«Unsicherheit» und Druck treiben Vincenz zum Rücktritt
Knall bei Helvetia: Präsident Pierin Vincenz tritt per sofort zurück. Die Gründe, die Reaktionen, die Börse.

Der ehemalige Raiffeisen-Chef Pierin Vincenz tritt als Verwaltungsratspräsident bei Helvetia zurück, wie die Versicherung mitteilt. Grund: Das laufende Verfahren der Finanzmarktaufsicht Finma gegen ihn dauert an. Die Behörde führt derzeit eine Untersuchung gegen Vincenz im Zusammenhang mit seiner früheren Tätigkeit bei Raiffeisen.
«In den letzten Tagen ist klargeworden, dass sich das Finma-Verfahren nicht beschleunigen lässt und damit bis zur kommenden Generalversammlung von Helvetia im April 2018 nicht abgeschlossen sein wird», erklärt Vincenz in einer Mitteilung. «Die anhaltende Unsicherheit und die medialen Begleiterscheinungen, die dieses Verfahren mit sich bringen, haben mich deshalb bewogen, im Interesse des Unternehmens per sofort zurückzutreten. Damit kann Helvetia unbelastet meine Nachfolge planen».
Aktie im Plus
Der Helvetia-Verwaltungsrat hat Vizepräsidentin Doris Russi Schurter als neue Präsidentin bestimmt. Sie wird die Amtsgeschäfte bis zur Wahl einer definitiven Nachfolge an der ordentlichen Generalversammlung im April 2018 führen.
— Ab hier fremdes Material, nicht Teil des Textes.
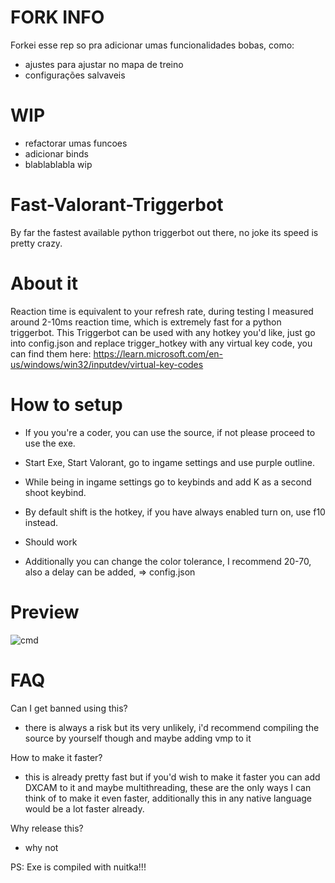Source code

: # FORK INFO
Forkei esse rep so pra adicionar umas funcionalidades bobas, como:
- ajustes para ajustar no mapa de treino
- configurações salvaveis
# WIP 
- refactorar umas funcoes
- adicionar binds
- blablablabla wip

# Fast-Valorant-Triggerbot
By far the fastest available python triggerbot out there, no joke its speed is pretty crazy.

# About it
Reaction time is equivalent to your refresh rate, during testing I measured around 2-10ms reaction time,
which is extremely fast for a python triggerbot. This Triggerbot can be used with any hotkey you'd like,
just go into config.json and replace trigger_hotkey with any virtual key code, you can find them here: https://learn.microsoft.com/en-us/windows/win32/inputdev/virtual-key-codes


# How to setup
- If you you're a coder, you can use the source, if not please proceed to use the exe.
- Start Exe, Start Valorant, go to ingame settings and use purple outline.
- While being in ingame settings go to keybinds and add K as a second shoot keybind.
- By default  shift is the hotkey, if you have always enabled turn on, use f10 instead.
- Should work

- Additionally you can change the color tolerance, I recommend 20-70, also a delay can be added, => config.json



# Preview
![cmd](https://github.com/GabriWar/py-triggerbot-base/assets/72227489/71feee04-6839-44b4-9252-4184ba93383a)

# FAQ
Can I get banned using this?
- there is always a risk but its very unlikely, i'd recommend compiling the source by yourself though and maybe adding vmp to it

How to make it faster?
- this is already pretty fast but if you'd wish to make it faster you can add DXCAM to it and maybe multithreading, these are the only ways I can think of to make it even faster, additionally this in any native language would be a lot faster already.

Why release this?
- why not


PS: Exe is compiled with nuitka!!!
Die Helvetia-Aktie reagierte positiv auf die Meldung: Nach Eröffnung der Börse stieg das Papier um 1,1 Prozent im Vergleich zum Vortag (Stand 10:00 Uhr). Die Helvetia-Investoren seien nicht mit allen strategischen Entscheiden des Verwaltungsrates einverstanden gewesen, schreibt die ZKB in einem Kommentar.
Für die Investoren werde nun relevant sein, wer der definitive Nachfolger von Vincenz sein werde. «Als intere Lösung würde bei den Investoren voraussichtlich gut ankommen, wenn Ivo Furrer übernimmt», so die Einschätzung der ZKB. Furrer ist seit April 2017 im Verwaltungsrat und verfügt über langjährige Erfahrung in der Versicherungsbranche. Als externer Nachfolger wäre laut ZKB aus Investorensicht vorteilhaft, wenn Stefan Loacker zurückkehren würde. Er war lange bei Helvetia, zuletzt als CEO.
Interessenkonflikte bei Beteiligung
Ende Oktober hatte die «Sonntagszeitung» publik gemacht, dass die Finma ein Enforcement-Verfahren gegen die Bank Raiffeisen eingeleitet hat. Dabei ging es um die Zeit von Pierin Vincenz als CEO der drittgrössten Schweizer Bank. Er war von 1999 bis im September 2015 Chef der Raiffeisen Gruppe. Vincenz erklärte zunächst, nicht im Visier der Aufsicht zu stehen. Kurz darauf gab er dann bekannt, dass auch gegen ihn persönlich eine solche Untersuchung laufe.
Basis für das Verfahren ist ein Untersuchungsbericht der Revisionsgesellschaft von Deloitte. Darin steht, dass es bei der Beteiligung von Raiffeisen und Vincenz an der Private-Equity-Gesellschaft Investnet zu Interessenkonflikten kam, die nicht entsprechend den Vorgaben der Finma gehandhabt wurden.
Eigener Governance-Check
Laut früheren Aussagen des jetzigen Raiffeisen-Chefs Patrik Gisel stehen nach einem eigenen Governance-Check die Entscheidungsprozesse, die zu der Beteiligung geführt haben, im Fokus. Es gehe darum, wie die Verträge gestaltet und aufgegleist wurden, sagte Gisel im Interview mit der «Finanz und Wirtschaft». Die heute verantwortlichen Personen von Raiffeisen Schweiz stünden nicht im Fokus dieser Untersuchung.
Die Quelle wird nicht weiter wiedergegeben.